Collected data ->

........

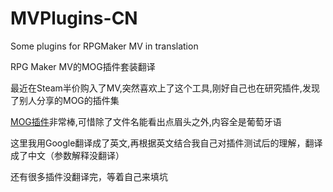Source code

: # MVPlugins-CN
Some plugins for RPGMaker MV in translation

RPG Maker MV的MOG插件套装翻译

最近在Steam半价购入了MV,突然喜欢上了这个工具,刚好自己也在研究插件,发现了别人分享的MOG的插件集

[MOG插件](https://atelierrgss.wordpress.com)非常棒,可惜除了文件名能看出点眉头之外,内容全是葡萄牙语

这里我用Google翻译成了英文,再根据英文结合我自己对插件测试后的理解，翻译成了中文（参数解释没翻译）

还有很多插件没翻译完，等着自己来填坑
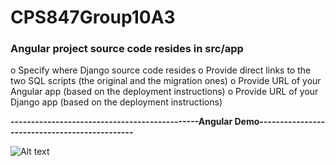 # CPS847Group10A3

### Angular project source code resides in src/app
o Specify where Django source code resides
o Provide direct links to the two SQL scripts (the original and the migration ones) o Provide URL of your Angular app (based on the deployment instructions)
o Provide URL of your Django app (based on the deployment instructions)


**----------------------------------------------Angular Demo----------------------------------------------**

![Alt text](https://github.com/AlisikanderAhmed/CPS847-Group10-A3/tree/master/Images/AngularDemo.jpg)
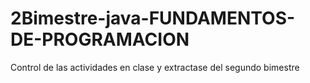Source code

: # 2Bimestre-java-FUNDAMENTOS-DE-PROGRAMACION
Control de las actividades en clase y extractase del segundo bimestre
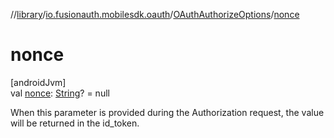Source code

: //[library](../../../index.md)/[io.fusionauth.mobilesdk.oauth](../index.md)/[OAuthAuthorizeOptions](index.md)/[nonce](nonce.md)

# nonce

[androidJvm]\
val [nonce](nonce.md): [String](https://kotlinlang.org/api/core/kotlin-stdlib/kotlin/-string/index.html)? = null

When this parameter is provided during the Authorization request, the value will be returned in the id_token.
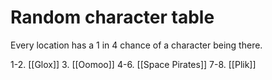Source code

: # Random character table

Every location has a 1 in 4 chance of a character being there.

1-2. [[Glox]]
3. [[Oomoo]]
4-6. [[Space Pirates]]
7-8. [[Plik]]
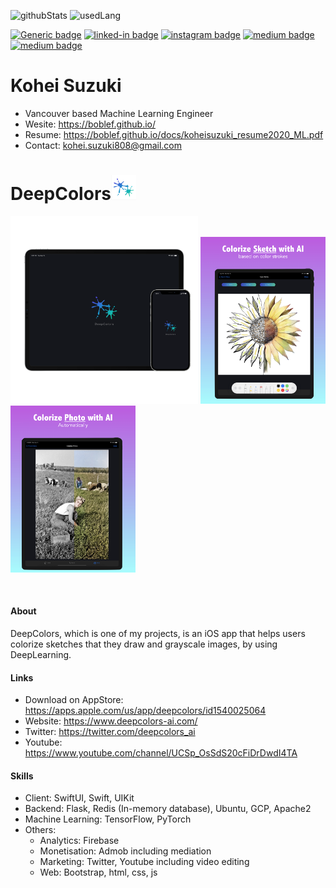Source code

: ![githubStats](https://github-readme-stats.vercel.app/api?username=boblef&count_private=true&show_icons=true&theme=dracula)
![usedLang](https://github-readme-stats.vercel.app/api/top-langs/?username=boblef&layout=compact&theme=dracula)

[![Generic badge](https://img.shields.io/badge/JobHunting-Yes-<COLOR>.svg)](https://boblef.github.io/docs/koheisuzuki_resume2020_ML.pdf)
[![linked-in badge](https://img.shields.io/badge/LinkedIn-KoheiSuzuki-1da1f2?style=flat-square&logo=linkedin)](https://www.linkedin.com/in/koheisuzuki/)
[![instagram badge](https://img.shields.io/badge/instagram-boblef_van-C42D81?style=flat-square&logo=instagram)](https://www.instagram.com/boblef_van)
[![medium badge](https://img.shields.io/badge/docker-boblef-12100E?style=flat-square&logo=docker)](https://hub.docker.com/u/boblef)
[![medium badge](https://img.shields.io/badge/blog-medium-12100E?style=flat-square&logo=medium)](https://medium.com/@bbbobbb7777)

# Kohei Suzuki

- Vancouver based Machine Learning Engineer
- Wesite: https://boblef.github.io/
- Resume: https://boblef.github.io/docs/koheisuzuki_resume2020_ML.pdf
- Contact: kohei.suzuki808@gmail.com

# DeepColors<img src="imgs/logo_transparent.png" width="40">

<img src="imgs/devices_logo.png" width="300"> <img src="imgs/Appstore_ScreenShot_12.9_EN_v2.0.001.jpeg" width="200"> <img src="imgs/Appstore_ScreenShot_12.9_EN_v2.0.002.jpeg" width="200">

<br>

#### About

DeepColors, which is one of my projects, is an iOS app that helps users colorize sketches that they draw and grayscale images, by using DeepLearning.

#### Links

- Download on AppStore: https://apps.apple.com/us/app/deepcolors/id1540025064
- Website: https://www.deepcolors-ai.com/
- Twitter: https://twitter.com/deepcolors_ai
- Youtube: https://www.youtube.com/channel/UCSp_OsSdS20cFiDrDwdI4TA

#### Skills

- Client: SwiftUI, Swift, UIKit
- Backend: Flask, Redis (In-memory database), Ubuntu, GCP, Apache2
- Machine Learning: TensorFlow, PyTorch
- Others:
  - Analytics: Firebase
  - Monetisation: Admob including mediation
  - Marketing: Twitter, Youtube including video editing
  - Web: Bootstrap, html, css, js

........

What to produce ->
Every line above that holds the string "square" counts once. State how many such lines there are, as a number alone.

Result ->
4